Would you transcribe the line that holds "cardinal $n$ et", plus every line beneath it through the end of the data, exactly and with nothing added?

==========

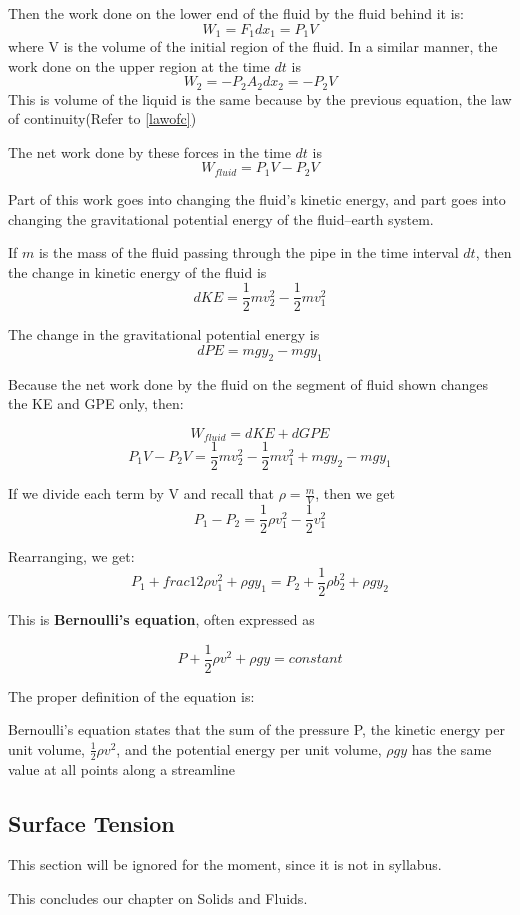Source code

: Then the work done on the lower end of the fluid by the fluid behind it is:
$$W_1 = F_1d x_1 =P_1V$$
where V is the volume of the initial region of the fluid. In a similar manner, the work done on the upper region at the time $d t$ is
$$W_2 = -P_2A_2d x_2 = -P_2V$$
This is volume of the liquid is the same because by the previous equation, the law of continuity(Refer to \ref{lawofc})

The net work done by these forces in the time $d t$ is
$$W_{fluid} = P_1V - P_2V$$

Part of this work goes into changing the fluid's kinetic energy, and part goes into changing the gravitational potential energy of the fluid--earth system.

If $m$ is the mass of the fluid passing through the pipe in the time interval $d t$, then the change in kinetic energy of the fluid is
$$d KE = \frac{1}{2}mv_2^2 - \frac{1}{2}mv_1^2$$

The change in the gravitational potential energy is
$$d PE = mgy_2 - mgy_1$$

Because the net work done by the fluid on the segment of fluid shown changes the KE and GPE only, then:

$$W_{fluid} = d KE +d GPE$$
$$P_1V-P_2V = \frac{1}{2}mv_2^2-\frac{1}{2}mv_1^2+mgy_2 - mgy_1$$

If we divide each term by V and recall that $\rho=\frac{m}{V}$, then we get
$$P_1-P_2 = \frac{1}{2}\rho v_1^2 -\frac{1}{2}v_1^2$$

Rearranging, we get:
$$P_1 + frac{1}{2}\rho v_1^2 + \rho g y_1= P_2 + \frac{1}{2}\rho b_2^2 +\rho g y_2$$

This is \textbf{Bernoulli's equation}, often expressed as
\begin{form}
$$P+\frac{1}{2}\rho v^2+\rho gy = constant$$
\end{form}

The proper definition of the equation is:
\begin{defi}
Bernoulli's equation states that the sum of the pressure P, the kinetic energy per unit volume, $\frac{1}{2}\rho v^2$, and the potential energy per unit volume, $\rho gy$ has the same value at all points along a streamline
\end{defi}

\subsection{Surface Tension}
This section will be ignored for the moment, since it is not in syllabus.

This concludes our chapter on Solids and Fluids.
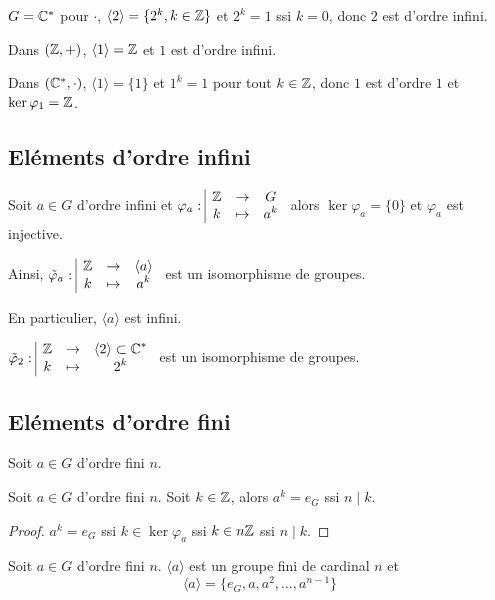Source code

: \begin{exemple}
    $G = \C^*$ pour $\cdot$, $\langle 2 \rangle = \{2^k, k \in \Z\}$ et
    $2^k = 1$ ssi $k = 0$, donc $2$ est d'ordre infini.

    Dans $(\Z, +)$, $\langle 1 \rangle = \Z$ et $1$ est d'ordre infini.

    \avspace Dans $(\C^*, \cdot)$, $\langle 1 \rangle = \{1\}$ et
    $1^k = 1$ pour tout $k \in \Z$, donc $1$ est d'ordre $1$ et 
    $\ker \varphi_1 = \Z$.
\end{exemple}


\subsection{Eléments d'ordre infini}

\begin{proposition}{}{}
    Soit $a \in G$ d'ordre infini et $\fonction {\varphi_a} \Z G k {a^k}$ 
    alors $\ker \varphi_a = \{0\}$ et $\varphi_a$ est injective.

    Ainsi, $\fonction{\tilde \varphi_a} \Z {\langle a \rangle} k {a^k}$  est un 
    isomorphisme de groupes.

    En particulier, $\langle a \rangle$ est infini.
\end{proposition}

\begin{exemple}
    $\fonction{\tilde \varphi_2}{\Z}{\langle 2 \rangle \subset \C^*}{k}{2^k}$ est un isomorphisme de groupes.

\end{exemple}


\subsection{Eléments d'ordre fini}

Soit $a \in G$ d'ordre fini $n$.

\begin{proposition}{}{}
    Soit $a \in G$ d'ordre fini $n$.
    Soit $k \in \Z$, alors
    $a^k = e_G$ ssi $n \mid k$.
\end{proposition}

\begin{proof}
    $a^k = e_G$ ssi $k \in \ker \varphi_a$ ssi $k \in n \Z$ ssi $n \mid k$.
\end{proof}

\begin{proposition}{}{}
    Soit $a \in G$ d'ordre fini $n$.
    $\langle a \rangle$ est un groupe fini de cardinal $n$ et 
    $$\langle a \rangle = \{e_G, a, a^2, \ldots, a^{n-1}\}$$
\end{proposition}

==========

* [REPLY]:
    $\langle a \rangle$ est un groupe fini de cardinal $n$ et 
    $$\langle a \rangle = \{e_G, a, a^2, \ldots, a^{n-1}\}$$
\end{proposition}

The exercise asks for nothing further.